In an 8-1 decision, the court ruled that if federal regulators approved a device, patients injured by that device will not be able to sue medical manufacturers under state law.
The lawsuit was brought against Medtronic by New York resident Charles Riegel following the rupture of a Medtronic catheter in his coronary artery during heart surgery. He suffered severe injuries as a result.
After the 1996 incident, Riegel and his wife, Donna Riegel, sued the company, saying the device was designed, labeled and manufactured in violation of New York state law. Riegel died in 2004, but his wife continued the lawsuit.
The court’s ruling was based on the Medical Device Amendments of 1976, which bars states from imposing requirements “different from, or in addition to” federal requirements.
The Food and Drug Administration had approved Medtronic’s Evergreen Balloon Catheter at the time of the incident, but the company no longer makes that product.
Although the FDA must approve all medical devices before they can be marketed and sold, some states also had their own regulation schemes that companies had to comply with.
Justice Antonin Scalia wrote in the majority opinion that states may not be able to regulate these devices as well as the FDA, which spends 1,200 hours reviewing each application.
He wrote that the “rigorous” process may result in the “approval of devices that present great risks if they nonetheless offer great benefits in light of available alternatives.”
Allizon Zieve, an attorney who represented Donna Riegel, argued that all medical devices should be as safe as possible.
A statement on Medtronic’s Web site praised the ruling, saying the FDA’s pre-market approval process for medical devices is appropriate and effectively balances risks and benefits.
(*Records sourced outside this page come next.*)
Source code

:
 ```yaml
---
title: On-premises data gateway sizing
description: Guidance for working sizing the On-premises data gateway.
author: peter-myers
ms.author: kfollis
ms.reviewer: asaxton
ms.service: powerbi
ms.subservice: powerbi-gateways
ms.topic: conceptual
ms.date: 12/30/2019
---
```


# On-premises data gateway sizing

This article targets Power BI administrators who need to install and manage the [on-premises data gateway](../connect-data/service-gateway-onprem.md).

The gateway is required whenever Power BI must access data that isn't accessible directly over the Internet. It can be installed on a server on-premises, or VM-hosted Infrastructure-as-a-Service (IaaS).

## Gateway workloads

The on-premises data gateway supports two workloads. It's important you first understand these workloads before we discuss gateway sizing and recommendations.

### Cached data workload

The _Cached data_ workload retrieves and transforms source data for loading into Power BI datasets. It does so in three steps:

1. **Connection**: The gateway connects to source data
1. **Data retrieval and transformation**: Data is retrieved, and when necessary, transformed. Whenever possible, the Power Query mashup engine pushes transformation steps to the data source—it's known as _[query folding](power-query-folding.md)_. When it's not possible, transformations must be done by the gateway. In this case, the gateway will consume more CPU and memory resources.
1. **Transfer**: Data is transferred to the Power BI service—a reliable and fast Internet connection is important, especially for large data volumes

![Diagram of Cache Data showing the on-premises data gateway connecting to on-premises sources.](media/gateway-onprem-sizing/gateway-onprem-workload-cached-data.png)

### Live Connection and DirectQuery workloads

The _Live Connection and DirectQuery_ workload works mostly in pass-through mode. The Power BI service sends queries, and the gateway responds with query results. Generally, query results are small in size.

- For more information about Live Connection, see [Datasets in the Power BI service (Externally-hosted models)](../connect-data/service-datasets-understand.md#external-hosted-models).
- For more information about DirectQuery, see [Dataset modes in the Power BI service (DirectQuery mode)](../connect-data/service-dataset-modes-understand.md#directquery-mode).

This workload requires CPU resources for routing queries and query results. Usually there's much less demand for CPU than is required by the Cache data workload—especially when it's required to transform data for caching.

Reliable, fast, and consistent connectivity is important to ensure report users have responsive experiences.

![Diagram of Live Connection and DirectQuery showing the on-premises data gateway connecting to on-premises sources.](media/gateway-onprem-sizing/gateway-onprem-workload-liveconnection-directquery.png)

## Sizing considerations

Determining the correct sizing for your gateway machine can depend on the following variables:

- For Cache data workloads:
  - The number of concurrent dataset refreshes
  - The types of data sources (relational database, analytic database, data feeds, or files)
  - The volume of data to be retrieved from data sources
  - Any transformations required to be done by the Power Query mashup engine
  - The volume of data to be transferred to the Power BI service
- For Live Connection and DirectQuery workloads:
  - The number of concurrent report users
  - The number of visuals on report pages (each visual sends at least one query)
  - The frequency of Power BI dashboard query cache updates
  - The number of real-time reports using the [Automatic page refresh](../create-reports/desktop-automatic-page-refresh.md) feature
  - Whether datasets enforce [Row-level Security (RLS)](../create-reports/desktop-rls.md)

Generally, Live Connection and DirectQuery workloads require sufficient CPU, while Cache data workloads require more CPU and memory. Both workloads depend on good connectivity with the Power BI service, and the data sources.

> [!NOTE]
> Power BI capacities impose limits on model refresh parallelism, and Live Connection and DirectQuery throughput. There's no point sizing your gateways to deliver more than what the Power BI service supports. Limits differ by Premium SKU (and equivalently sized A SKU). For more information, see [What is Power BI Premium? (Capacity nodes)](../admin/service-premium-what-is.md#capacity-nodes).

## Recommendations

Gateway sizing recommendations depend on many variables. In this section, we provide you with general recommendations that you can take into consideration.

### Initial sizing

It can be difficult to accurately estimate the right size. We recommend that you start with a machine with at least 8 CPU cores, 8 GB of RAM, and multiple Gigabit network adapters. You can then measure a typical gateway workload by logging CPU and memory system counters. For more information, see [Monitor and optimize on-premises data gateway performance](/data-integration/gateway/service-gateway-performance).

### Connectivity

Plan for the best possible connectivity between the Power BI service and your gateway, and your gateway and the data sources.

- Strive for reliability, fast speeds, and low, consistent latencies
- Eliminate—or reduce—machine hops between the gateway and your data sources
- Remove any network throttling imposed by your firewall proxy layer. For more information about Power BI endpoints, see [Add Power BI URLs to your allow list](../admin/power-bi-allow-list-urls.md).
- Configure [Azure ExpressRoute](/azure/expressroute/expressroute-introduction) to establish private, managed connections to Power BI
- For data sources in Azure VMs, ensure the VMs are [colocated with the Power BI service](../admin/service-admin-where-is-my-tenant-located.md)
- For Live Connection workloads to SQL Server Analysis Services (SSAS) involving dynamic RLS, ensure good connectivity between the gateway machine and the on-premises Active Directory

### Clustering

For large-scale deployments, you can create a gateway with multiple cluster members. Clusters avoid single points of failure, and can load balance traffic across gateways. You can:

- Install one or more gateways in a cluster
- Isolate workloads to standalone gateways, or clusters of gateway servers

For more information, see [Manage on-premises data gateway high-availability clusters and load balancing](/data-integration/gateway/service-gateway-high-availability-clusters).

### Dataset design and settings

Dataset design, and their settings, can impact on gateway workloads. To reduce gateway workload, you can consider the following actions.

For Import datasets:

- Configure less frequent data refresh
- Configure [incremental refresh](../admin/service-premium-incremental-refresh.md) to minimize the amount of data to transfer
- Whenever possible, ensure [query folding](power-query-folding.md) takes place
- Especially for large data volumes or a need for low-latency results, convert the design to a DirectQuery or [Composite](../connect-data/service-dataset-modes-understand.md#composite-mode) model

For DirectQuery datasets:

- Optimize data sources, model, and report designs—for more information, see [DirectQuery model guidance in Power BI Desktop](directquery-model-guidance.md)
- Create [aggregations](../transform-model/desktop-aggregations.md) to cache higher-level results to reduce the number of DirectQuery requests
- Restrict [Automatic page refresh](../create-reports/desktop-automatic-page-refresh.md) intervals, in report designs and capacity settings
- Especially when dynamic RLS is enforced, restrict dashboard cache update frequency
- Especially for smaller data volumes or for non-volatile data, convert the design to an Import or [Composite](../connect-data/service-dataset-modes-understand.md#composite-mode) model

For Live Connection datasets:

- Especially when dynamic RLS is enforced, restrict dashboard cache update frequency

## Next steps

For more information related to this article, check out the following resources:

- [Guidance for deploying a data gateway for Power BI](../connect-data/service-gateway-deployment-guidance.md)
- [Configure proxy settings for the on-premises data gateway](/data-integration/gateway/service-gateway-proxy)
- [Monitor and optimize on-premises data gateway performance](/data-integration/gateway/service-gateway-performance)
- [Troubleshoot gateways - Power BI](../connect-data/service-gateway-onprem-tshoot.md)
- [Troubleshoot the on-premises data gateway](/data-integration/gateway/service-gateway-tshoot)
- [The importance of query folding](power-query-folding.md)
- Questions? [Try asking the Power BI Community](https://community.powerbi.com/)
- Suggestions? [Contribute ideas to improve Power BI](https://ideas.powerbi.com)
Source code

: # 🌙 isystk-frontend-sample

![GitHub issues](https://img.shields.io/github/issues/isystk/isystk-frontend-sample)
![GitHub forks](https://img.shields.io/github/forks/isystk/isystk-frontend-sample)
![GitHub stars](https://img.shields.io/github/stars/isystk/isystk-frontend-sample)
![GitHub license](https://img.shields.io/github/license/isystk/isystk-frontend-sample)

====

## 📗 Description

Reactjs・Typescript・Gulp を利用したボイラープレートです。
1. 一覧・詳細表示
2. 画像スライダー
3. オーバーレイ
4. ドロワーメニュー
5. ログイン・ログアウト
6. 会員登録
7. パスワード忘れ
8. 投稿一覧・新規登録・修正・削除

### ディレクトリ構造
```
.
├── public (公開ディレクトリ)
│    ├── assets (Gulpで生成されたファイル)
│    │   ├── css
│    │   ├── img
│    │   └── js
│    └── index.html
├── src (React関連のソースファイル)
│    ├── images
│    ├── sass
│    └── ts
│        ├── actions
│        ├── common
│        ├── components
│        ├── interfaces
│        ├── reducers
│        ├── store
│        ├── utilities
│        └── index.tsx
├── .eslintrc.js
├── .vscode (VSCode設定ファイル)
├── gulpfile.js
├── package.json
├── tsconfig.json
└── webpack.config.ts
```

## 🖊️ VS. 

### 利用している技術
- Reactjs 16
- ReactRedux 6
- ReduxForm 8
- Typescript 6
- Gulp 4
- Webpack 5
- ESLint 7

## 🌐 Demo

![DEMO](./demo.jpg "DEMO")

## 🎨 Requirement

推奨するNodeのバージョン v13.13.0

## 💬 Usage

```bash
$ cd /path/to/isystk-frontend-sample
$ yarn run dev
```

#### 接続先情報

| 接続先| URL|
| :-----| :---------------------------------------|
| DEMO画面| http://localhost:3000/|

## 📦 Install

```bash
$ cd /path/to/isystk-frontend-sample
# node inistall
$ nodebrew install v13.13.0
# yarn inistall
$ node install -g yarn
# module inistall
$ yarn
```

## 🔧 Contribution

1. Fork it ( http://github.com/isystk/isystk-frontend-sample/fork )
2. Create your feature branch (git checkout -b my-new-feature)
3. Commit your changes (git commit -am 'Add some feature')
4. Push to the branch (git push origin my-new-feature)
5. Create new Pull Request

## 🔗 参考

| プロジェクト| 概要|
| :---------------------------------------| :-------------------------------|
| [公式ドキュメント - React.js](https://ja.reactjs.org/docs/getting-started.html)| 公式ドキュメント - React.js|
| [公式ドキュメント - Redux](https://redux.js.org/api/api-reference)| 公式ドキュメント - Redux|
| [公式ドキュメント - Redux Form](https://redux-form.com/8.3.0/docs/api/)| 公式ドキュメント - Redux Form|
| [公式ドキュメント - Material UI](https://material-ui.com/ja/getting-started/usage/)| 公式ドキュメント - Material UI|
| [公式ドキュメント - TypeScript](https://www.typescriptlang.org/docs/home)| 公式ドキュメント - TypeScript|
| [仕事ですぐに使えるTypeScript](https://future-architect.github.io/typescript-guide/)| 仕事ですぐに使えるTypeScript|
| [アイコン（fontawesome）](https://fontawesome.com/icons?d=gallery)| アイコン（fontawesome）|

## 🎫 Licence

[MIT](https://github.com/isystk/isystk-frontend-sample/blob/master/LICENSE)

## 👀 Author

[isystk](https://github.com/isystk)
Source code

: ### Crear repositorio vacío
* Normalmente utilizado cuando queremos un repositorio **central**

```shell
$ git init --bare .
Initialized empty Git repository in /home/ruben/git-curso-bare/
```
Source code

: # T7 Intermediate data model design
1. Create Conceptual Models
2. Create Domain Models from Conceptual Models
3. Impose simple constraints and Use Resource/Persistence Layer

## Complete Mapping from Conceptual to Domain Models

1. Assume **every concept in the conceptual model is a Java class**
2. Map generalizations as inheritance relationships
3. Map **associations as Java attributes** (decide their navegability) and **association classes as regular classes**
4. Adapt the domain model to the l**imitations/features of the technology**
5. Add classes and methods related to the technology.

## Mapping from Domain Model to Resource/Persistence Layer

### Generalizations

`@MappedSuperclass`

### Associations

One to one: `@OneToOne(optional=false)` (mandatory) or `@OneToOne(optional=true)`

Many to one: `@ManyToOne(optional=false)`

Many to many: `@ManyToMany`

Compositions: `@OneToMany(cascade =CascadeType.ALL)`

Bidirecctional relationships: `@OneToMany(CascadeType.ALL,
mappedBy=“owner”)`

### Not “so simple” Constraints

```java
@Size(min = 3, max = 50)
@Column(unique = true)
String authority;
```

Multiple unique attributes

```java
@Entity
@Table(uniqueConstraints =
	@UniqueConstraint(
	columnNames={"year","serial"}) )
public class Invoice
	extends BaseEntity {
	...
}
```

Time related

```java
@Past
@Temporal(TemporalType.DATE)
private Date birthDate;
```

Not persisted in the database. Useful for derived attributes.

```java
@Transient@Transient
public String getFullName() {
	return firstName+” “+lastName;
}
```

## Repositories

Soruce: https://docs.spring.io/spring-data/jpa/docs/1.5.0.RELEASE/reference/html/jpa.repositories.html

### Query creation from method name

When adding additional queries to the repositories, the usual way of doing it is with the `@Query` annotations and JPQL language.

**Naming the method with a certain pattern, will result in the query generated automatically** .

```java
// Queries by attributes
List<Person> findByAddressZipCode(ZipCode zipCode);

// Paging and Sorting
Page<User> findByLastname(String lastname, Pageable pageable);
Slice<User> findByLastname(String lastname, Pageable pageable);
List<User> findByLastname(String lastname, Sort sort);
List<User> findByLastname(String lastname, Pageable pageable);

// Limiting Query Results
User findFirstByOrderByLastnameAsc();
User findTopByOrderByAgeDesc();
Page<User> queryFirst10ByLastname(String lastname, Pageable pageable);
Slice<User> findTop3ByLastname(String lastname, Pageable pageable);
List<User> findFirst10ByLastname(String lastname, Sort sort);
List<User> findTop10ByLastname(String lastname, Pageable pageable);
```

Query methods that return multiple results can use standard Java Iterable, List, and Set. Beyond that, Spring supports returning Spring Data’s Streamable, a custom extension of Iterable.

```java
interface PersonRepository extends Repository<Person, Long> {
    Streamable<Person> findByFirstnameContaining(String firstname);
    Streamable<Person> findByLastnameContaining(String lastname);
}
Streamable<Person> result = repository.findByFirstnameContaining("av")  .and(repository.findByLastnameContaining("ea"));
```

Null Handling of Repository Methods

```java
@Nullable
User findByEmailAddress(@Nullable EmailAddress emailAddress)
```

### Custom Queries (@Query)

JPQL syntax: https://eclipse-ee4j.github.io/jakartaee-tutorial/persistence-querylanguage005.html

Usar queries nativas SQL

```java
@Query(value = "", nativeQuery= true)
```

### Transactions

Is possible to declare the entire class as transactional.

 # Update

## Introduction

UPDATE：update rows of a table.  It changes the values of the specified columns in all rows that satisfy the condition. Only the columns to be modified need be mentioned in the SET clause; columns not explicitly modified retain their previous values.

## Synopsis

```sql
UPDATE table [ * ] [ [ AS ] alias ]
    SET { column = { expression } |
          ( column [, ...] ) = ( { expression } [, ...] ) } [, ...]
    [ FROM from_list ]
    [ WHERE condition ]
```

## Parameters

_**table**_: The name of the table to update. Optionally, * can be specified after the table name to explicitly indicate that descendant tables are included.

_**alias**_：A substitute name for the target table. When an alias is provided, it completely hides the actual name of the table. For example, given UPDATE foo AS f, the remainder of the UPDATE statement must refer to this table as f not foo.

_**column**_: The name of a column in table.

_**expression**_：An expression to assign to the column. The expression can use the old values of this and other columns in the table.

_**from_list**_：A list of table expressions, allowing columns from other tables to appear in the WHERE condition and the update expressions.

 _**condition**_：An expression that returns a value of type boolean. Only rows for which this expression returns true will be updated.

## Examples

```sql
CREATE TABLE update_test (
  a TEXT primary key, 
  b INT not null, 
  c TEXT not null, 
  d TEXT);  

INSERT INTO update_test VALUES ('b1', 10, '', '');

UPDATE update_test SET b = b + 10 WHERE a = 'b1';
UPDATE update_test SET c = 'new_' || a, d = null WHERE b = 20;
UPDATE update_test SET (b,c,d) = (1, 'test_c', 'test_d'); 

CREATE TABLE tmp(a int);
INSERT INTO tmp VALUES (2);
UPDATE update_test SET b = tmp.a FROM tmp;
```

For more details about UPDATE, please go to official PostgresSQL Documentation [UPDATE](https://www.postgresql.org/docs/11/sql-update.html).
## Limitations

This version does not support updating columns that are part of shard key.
Justice Ruth Bader Ginsburg was the only dissenter in the case. She said the Medical Device Amendments were not originally intended to curtail lawsuits for injuries caused by defective designs.
Ginsburg wrote that the court’s decision “is at odds with the MDA’s central purpose: To protect consumer safety.”
Jonathan Kahn, an associate professor at Hamline University’s School of Law, said this kind of federal standardization is “quite a common practice.”
He said that for companies like Medtronic that operate in national markets, it can be very burdensome to comply with many different state regulations.
University law professor Michele Goodwin said although the matter is now in Congress’ hands, representatives probably wouldn’t make a change in the amendment for the next couple of years.
Goodwin said patients still have the option to sue in federal court, but it might be more difficult.
“So, it’s not as if there isn’t any recourse whatsoever,” she said. “It may simply be a less- accessible avenue for plaintiffs.”
Kahn said the decision “appears to give (Medtronic) immunity from products liability lawsuits.”
He said patients could still sue if the defect was a manufacturing problem, rather than a design problem.
“But if it was manufactured in accordance with the specifications that were approved by the FDA, then you pretty much probably can’t be sued; you probably have effective immunity,” Kahn said.